----- EXERCISE INPUT -----
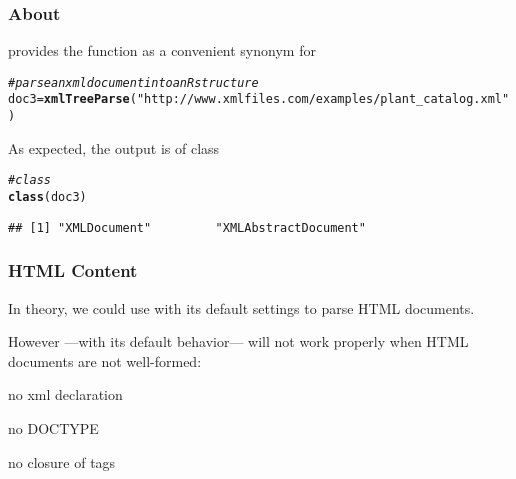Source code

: \documentclass[12pt]{beamer}\usepackage[]{graphicx}\usepackage[]{color}
\makeatletter
\newcommand{\hlstr}[1]{\textcolor[rgb]{0.192,0.494,0.8}{#1}}%
\newcommand{\hlcom}[1]{\textcolor[rgb]{0.678,0.584,0.686}{\textit{#1}}}%
\newcommand{\hlstd}[1]{\textcolor[rgb]{0.345,0.345,0.345}{#1}}%
\newcommand{\hlkwb}[1]{\textcolor[rgb]{0.69,0.353,0.396}{#1}}%
\newcommand{\hlkwd}[1]{\textcolor[rgb]{0.737,0.353,0.396}{\textbf{#1}}}%
\newenvironment{kframe}{%
 \def\at@end@of@kframe{}%
 \ifinner\ifhmode%
  \def\at@end@of@kframe{\end{minipage}}%
  \begin{minipage}{\columnwidth}%
 \fi\fi%
 \def\FrameCommand##1{\hskip\@totalleftmargin \hskip-\fboxsep
 \colorbox{shadecolor}{##1}\hskip-\fboxsep
     \hskip-\linewidth \hskip-\@totalleftmargin \hskip\columnwidth}%
 \MakeFramed {\advance\hsize-\width
   \@totalleftmargin\z@ \linewidth\hsize
   \@setminipage}}%
 {\par\unskip\endMakeFramed%
 \at@end@of@kframe}
\newenvironment{knitrout}{}{} %
\makeatother
\begin{document}

\begin{frame}[fragile]
\frametitle{About }

 provides the function {\hilit {}} as a convenient synonym for 

\begin{knitrout}\scriptsize
{}\color{fgcolor}\begin{kframe}
\begin{alltt}
\hlcom{# parse an xml document into an R structure}
\hlstd{doc3} \hlkwb{=} \hlkwd{xmlTreeParse}\hlstd{(}\hlstr{"http://www.xmlfiles.com/examples/plant_catalog.xml"}\hlstd{)}
\end{alltt}
\end{kframe}
\end{knitrout}

As expected, the output is of class {\hilit {}}

\begin{knitrout}\footnotesize
{}\color{fgcolor}\begin{kframe}
\begin{alltt}
\hlcom{# class }
\hlkwd{class}\hlstd{(doc3)}
\end{alltt}
\begin{verbatim}
## [1] "XMLDocument"         "XMLAbstractDocument"
\end{verbatim}
\end{kframe}
\end{knitrout}
\eb

\end{frame}


\begin{frame}[fragile]
\frametitle{HTML Content}

In theory, we could use {\hilit {}} with its default settings to parse HTML documents. 

\bigskip
However  ---with its default behavior--- will not work properly when HTML documents are not well-formed:
\bi
 \item no xml declaration
 \item no DOCTYPE
 \item no closure of tags
\ei
\eb

\end{frame}
\end{document}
-----
> [YOUR TASK]: Set the data above down again exactly as given, with no pictures.

> [ANSWER SECTION]:
Source code

: \documentclass[12pt]{beamer}\usepackage[]{graphicx}\usepackage[]{color}
\makeatletter
\newcommand{\hlstr}[1]{\textcolor[rgb]{0.192,0.494,0.8}{#1}}%
\newcommand{\hlcom}[1]{\textcolor[rgb]{0.678,0.584,0.686}{\textit{#1}}}%
\newcommand{\hlstd}[1]{\textcolor[rgb]{0.345,0.345,0.345}{#1}}%
\newcommand{\hlkwb}[1]{\textcolor[rgb]{0.69,0.353,0.396}{#1}}%
\newcommand{\hlkwd}[1]{\textcolor[rgb]{0.737,0.353,0.396}{\textbf{#1}}}%
\newenvironment{kframe}{%
 \def\at@end@of@kframe{}%
 \ifinner\ifhmode%
  \def\at@end@of@kframe{\end{minipage}}%
  \begin{minipage}{\columnwidth}%
 \fi\fi%
 \def\FrameCommand##1{\hskip\@totalleftmargin \hskip-\fboxsep
 \colorbox{shadecolor}{##1}\hskip-\fboxsep
     \hskip-\linewidth \hskip-\@totalleftmargin \hskip\columnwidth}%
 \MakeFramed {\advance\hsize-\width
   \@totalleftmargin\z@ \linewidth\hsize
   \@setminipage}}%
 {\par\unskip\endMakeFramed%
 \at@end@of@kframe}
\newenvironment{knitrout}{}{} %
\makeatother
\begin{document}

\begin{frame}[fragile]
\frametitle{About }

 provides the function {\hilit {}} as a convenient synonym for 

\begin{knitrout}\scriptsize
{}\color{fgcolor}\begin{kframe}
\begin{alltt}
\hlcom{# parse an xml document into an R structure}
\hlstd{doc3} \hlkwb{=} \hlkwd{xmlTreeParse}\hlstd{(}\hlstr{"http://www.xmlfiles.com/examples/plant_catalog.xml"}\hlstd{)}
\end{alltt}
\end{kframe}
\end{knitrout}

As expected, the output is of class {\hilit {}}

\begin{knitrout}\footnotesize
{}\color{fgcolor}\begin{kframe}
\begin{alltt}
\hlcom{# class }
\hlkwd{class}\hlstd{(doc3)}
\end{alltt}
\begin{verbatim}
## [1] "XMLDocument"         "XMLAbstractDocument"
\end{verbatim}
\end{kframe}
\end{knitrout}
\eb

\end{frame}


\begin{frame}[fragile]
\frametitle{HTML Content}

In theory, we could use {\hilit {}} with its default settings to parse HTML documents. 

\bigskip
However  ---with its default behavior--- will not work properly when HTML documents are not well-formed:
\bi
 \item no xml declaration
 \item no DOCTYPE
 \item no closure of tags
\ei
\eb

\end{frame}
\end{document}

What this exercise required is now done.